═══ Given data ═══

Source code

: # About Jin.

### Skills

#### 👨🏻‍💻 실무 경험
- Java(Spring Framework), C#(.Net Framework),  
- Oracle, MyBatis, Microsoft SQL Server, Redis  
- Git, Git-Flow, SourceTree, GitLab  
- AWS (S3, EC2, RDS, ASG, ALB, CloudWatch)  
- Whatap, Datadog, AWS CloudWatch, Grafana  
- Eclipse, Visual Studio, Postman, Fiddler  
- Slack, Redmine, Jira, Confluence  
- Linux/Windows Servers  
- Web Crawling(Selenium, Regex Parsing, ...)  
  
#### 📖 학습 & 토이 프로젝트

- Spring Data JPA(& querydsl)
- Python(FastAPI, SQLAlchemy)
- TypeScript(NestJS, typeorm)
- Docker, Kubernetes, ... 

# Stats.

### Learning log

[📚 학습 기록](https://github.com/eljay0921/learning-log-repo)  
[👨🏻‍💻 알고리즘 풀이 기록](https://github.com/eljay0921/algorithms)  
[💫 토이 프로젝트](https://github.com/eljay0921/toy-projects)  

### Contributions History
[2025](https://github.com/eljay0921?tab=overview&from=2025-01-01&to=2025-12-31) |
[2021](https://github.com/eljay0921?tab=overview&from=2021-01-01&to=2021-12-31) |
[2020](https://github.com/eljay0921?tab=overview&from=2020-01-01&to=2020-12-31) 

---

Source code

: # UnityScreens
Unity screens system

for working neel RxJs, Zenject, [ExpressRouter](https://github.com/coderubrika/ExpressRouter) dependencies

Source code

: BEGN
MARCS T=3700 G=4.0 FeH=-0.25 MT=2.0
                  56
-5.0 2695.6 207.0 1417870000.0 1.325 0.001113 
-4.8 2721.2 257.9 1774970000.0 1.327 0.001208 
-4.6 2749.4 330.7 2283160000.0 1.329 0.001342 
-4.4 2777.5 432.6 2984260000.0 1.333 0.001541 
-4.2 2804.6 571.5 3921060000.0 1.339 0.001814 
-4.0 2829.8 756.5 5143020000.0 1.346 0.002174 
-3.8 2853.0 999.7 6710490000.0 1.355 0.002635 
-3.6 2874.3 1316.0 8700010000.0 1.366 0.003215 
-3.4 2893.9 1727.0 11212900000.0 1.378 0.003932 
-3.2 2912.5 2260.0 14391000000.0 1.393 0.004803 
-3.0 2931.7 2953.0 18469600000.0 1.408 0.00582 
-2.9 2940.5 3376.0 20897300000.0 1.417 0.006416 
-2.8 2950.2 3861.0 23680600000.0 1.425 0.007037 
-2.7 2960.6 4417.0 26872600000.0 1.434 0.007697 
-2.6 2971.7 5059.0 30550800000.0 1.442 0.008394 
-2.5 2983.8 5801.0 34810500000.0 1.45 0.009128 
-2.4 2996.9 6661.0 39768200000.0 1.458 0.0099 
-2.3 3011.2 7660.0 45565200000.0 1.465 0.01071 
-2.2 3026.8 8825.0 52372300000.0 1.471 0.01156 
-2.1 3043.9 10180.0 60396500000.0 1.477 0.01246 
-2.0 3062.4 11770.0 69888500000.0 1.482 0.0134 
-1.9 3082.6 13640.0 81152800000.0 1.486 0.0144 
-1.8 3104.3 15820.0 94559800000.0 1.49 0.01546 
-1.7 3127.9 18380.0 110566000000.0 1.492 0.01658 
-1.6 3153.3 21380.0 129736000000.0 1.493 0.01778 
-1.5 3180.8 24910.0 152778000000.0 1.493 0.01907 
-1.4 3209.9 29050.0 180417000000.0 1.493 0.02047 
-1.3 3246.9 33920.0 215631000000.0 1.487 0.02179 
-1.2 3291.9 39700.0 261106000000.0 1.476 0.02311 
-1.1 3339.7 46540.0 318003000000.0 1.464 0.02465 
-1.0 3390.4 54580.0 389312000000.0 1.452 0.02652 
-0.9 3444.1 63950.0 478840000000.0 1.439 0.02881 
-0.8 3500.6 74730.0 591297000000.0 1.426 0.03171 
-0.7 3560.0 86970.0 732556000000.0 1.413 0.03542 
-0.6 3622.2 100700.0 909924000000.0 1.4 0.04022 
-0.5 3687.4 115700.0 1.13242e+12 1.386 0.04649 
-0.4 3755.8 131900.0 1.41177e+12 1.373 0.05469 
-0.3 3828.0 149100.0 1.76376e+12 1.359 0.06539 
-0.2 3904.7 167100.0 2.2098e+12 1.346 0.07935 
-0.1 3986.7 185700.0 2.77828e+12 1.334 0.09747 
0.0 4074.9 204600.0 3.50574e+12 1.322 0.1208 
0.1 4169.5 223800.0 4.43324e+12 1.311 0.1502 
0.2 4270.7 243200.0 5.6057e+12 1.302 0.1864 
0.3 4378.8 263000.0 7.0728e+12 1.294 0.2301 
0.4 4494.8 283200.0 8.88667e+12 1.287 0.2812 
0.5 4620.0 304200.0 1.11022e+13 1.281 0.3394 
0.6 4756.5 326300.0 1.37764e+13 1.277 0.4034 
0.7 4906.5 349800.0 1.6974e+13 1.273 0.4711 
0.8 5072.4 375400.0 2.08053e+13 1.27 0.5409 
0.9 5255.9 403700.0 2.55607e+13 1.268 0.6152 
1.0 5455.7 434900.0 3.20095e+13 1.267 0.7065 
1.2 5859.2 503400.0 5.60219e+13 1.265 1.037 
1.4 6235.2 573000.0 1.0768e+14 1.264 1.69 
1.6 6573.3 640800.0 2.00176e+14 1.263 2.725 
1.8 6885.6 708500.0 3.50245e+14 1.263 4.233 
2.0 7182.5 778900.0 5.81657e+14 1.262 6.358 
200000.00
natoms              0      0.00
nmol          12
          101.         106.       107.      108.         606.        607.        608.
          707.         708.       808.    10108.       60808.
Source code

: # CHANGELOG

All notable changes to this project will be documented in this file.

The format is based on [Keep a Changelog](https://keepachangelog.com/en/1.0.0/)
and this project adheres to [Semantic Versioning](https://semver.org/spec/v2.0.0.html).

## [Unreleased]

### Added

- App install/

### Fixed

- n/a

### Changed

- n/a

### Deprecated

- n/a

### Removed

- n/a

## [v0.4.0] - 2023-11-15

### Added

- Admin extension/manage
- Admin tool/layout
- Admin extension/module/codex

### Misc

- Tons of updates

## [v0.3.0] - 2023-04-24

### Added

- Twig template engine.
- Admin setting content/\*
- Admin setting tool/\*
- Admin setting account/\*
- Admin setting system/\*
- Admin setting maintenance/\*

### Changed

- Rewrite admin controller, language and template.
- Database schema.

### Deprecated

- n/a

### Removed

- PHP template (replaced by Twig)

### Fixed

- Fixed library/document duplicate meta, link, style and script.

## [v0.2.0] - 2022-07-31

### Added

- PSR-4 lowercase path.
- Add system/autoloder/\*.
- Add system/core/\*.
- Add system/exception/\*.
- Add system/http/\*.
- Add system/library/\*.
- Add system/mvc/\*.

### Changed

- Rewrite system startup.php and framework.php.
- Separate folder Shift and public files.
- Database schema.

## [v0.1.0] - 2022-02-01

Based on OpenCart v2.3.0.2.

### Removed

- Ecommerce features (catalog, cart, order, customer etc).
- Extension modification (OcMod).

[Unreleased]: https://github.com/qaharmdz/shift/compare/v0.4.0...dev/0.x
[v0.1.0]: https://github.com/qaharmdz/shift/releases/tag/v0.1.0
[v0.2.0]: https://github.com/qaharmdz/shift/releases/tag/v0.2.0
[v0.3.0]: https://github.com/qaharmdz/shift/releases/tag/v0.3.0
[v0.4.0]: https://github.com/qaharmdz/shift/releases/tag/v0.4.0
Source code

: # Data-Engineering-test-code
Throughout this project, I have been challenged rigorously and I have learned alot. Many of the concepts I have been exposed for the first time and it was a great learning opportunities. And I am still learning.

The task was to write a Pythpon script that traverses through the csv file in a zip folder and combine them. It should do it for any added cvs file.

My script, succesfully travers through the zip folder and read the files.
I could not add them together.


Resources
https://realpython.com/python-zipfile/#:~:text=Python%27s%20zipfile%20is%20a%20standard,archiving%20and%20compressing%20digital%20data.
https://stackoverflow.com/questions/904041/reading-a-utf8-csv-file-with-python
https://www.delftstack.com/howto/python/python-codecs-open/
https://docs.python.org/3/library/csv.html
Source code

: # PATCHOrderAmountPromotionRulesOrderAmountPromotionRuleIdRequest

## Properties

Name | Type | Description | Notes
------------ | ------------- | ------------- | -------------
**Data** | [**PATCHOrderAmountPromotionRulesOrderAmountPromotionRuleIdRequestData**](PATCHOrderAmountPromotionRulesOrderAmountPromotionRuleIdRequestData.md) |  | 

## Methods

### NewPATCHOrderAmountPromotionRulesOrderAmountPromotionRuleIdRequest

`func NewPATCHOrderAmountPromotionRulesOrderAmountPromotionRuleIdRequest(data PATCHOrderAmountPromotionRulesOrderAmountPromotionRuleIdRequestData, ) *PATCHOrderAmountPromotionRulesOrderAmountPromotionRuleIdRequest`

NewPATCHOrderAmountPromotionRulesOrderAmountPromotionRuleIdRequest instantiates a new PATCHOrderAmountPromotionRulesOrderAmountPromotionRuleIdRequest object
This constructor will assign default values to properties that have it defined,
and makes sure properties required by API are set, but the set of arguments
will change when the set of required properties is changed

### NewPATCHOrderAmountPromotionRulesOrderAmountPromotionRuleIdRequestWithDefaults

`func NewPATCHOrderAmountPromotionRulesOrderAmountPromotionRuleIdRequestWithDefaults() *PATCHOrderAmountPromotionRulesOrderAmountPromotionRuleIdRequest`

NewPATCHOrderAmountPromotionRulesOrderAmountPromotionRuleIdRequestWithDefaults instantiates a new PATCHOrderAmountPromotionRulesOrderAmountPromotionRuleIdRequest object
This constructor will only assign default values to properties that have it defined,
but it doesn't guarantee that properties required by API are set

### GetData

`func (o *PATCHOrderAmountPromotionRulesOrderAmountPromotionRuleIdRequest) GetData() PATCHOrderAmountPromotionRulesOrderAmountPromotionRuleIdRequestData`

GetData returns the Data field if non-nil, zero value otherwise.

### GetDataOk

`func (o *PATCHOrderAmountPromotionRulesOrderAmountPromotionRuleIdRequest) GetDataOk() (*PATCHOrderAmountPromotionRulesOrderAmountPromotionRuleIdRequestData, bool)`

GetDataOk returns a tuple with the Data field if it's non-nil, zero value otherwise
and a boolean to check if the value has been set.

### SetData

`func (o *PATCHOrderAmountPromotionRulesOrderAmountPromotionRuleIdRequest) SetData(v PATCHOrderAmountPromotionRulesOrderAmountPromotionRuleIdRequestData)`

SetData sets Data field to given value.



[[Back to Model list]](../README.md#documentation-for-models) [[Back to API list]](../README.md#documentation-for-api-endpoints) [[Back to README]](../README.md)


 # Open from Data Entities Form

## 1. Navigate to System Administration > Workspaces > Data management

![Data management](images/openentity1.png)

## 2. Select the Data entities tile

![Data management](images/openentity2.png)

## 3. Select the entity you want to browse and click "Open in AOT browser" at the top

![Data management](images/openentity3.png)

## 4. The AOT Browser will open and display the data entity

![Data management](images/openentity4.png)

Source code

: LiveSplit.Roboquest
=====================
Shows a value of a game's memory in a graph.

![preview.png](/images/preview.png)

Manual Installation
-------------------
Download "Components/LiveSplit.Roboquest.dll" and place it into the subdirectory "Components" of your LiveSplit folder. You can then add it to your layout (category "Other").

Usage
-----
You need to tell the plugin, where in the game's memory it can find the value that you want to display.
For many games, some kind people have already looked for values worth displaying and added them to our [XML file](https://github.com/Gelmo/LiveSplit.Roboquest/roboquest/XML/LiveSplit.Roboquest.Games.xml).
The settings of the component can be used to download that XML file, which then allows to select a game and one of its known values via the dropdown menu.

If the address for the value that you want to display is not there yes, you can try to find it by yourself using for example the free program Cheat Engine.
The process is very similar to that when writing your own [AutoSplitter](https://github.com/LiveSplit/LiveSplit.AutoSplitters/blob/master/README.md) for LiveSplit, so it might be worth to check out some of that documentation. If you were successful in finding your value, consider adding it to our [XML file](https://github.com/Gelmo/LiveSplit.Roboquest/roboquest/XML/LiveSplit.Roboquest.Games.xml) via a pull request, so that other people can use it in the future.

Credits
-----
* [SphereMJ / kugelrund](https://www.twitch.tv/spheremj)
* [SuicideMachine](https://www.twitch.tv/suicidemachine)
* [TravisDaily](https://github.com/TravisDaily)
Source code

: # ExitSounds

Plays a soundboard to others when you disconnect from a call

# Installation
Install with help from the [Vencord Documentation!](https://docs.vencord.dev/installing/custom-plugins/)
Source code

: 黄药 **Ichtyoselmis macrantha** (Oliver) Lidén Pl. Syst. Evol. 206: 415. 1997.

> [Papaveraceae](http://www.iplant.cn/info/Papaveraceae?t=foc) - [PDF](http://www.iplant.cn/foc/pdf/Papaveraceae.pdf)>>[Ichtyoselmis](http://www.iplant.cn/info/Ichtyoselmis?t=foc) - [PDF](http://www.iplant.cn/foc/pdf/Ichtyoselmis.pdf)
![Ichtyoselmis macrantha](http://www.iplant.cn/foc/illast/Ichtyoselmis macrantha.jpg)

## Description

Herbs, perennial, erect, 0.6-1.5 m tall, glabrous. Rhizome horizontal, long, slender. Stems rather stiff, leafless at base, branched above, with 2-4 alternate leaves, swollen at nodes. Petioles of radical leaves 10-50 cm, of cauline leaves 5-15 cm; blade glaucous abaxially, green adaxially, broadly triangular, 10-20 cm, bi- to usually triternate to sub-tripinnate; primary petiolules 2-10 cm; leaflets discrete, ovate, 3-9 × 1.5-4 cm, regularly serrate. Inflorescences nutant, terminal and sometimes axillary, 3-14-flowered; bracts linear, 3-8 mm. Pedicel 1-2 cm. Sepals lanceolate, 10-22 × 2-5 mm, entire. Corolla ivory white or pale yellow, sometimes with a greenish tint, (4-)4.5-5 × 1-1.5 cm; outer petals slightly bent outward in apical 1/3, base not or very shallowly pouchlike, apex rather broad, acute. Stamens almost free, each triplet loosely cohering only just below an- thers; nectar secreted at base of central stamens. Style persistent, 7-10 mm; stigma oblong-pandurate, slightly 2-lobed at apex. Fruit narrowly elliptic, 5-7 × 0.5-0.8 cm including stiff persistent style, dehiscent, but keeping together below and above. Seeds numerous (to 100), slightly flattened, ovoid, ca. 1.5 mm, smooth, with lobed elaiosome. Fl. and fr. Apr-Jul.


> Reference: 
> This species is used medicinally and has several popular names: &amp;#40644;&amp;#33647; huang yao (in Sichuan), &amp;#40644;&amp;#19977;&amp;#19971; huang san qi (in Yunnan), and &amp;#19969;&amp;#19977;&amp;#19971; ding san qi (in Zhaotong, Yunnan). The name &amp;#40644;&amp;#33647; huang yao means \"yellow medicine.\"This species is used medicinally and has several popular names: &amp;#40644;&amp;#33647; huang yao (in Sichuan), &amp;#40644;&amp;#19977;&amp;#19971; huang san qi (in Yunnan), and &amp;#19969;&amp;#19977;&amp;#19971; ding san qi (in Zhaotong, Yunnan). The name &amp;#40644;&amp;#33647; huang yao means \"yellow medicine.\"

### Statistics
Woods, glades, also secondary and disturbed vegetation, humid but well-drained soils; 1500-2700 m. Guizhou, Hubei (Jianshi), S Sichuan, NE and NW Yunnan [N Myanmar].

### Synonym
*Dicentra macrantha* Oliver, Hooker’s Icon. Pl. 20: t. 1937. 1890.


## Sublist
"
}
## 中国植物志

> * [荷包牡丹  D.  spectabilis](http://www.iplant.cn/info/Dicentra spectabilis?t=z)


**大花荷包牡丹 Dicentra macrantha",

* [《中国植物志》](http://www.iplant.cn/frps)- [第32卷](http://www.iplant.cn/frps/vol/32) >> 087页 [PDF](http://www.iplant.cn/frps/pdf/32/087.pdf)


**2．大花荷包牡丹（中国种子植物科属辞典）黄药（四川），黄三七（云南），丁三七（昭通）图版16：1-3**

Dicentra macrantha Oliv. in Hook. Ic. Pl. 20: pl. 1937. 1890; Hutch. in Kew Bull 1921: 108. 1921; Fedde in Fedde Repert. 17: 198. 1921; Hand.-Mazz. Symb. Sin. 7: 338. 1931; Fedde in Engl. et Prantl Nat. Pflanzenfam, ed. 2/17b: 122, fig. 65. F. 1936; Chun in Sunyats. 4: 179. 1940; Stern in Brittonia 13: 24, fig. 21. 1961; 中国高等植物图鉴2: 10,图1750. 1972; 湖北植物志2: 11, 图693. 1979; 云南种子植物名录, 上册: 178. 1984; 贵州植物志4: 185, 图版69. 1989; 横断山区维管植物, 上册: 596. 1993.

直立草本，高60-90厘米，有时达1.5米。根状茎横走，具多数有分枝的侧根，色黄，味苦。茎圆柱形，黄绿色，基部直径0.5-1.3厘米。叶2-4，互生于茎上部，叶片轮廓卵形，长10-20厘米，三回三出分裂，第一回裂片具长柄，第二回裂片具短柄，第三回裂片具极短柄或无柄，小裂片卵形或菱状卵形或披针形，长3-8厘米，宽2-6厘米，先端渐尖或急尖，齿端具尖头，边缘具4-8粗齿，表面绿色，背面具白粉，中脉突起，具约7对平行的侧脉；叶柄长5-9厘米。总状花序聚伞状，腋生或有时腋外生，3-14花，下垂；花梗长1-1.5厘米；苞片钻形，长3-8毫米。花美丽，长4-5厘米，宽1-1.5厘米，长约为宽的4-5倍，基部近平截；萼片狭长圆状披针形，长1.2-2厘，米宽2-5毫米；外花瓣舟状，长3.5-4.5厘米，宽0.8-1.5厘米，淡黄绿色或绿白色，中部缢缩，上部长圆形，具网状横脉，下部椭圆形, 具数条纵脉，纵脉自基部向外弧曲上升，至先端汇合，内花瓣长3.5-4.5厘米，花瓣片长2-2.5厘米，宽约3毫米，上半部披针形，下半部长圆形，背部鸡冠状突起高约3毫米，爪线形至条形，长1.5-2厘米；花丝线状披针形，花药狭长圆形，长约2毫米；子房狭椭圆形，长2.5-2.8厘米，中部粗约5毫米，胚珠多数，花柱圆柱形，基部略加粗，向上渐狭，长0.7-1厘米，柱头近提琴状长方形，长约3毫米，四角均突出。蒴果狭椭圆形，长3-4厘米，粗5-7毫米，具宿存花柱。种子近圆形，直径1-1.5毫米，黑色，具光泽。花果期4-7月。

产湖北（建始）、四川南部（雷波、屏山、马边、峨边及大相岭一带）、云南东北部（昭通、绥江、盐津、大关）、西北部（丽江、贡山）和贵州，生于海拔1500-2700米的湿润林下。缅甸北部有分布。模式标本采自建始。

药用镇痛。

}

═══

Instructions for the task: Where does the word "overview" occur in the records? Return every line that holds it.

Exercise result:
[2025](https://github.com/eljay0921?tab=overview&from=2025-01-01&to=2025-12-31) |
[2021](https://github.com/eljay0921?tab=overview&from=2021-01-01&to=2021-12-31) |
[2020](https://github.com/eljay0921?tab=overview&from=2020-01-01&to=2020-12-31) 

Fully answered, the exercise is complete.